Data supplied section start

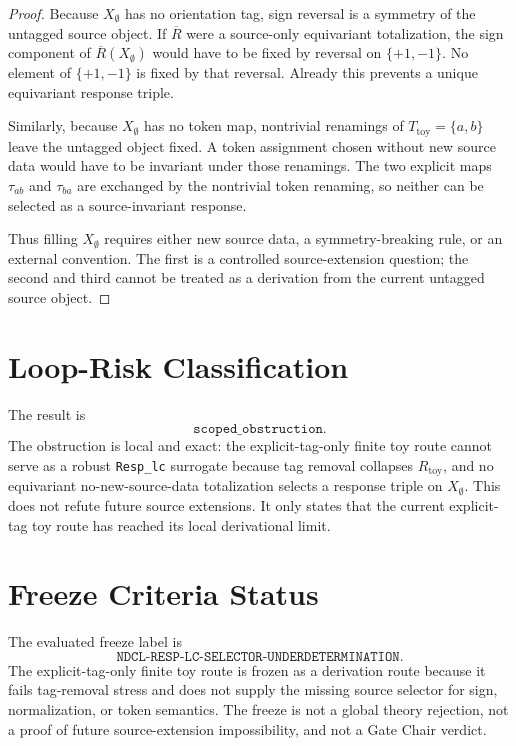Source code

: \documentclass[11pt]{article}
\begin{document}
\begin{proof}
Because \(X_{\emptyset}\) has no orientation tag, sign reversal is a
symmetry of the untagged source object. If \(\overline{R}\) were a
source-only equivariant totalization, the sign component of
\(\overline{R}(X_{\emptyset})\) would have to be fixed by reversal on
\(\{+1,-1\}\). No element of \(\{+1,-1\}\) is fixed by that reversal.
Already this prevents a unique equivariant response triple.

Similarly, because \(X_{\emptyset}\) has no token map, nontrivial
renamings of \(T_{\mathrm{toy}}=\{a,b\}\) leave the untagged object
fixed. A token assignment chosen without new source data would have to
be invariant under those renamings. The two explicit maps
\(\tau_{ab}\) and \(\tau_{ba}\) are exchanged by the nontrivial token
renaming, so neither can be selected as a source-invariant response.

Thus filling \(X_{\emptyset}\) requires either new source data, a
symmetry-breaking rule, or an external convention. The first is a
controlled source-extension question; the second and third cannot be
treated as a derivation from the current untagged source object.
\end{proof}

\section{Loop-Risk Classification}

The result is
\[
\texttt{scoped\_obstruction}.
\]
The obstruction is local and exact: the explicit-tag-only finite toy
route cannot serve as a robust \texttt{Resp\_lc} surrogate because tag
removal collapses \(R_{\mathrm{toy}}\), and no equivariant
no-new-source-data totalization selects a response triple on
\(X_{\emptyset}\). This does not refute future source extensions. It
only states that the current explicit-tag toy route has reached its
local derivational limit.

\section{Freeze Criteria Status}

The evaluated freeze label is
\[
\texttt{NDCL-RESP-LC-SELECTOR-UNDERDETERMINATION}.
\]
The explicit-tag-only finite toy route is frozen as a derivation route
because it fails tag-removal stress and does not supply the missing
source selector for sign, normalization, or token semantics. The freeze
is not a global theory rejection, not a proof of future source-extension
impossibility, and not a Gate Chair verdict.
\end{document}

Data supplied section end

> **Exercise aim**: Find the word "symmetry" in the entries above and gather every line that holds it.

> **Expected output**:
symmetry of the untagged source object. If \(\overline{R}\) were a
symmetry-breaking rule, or an external convention. The first is a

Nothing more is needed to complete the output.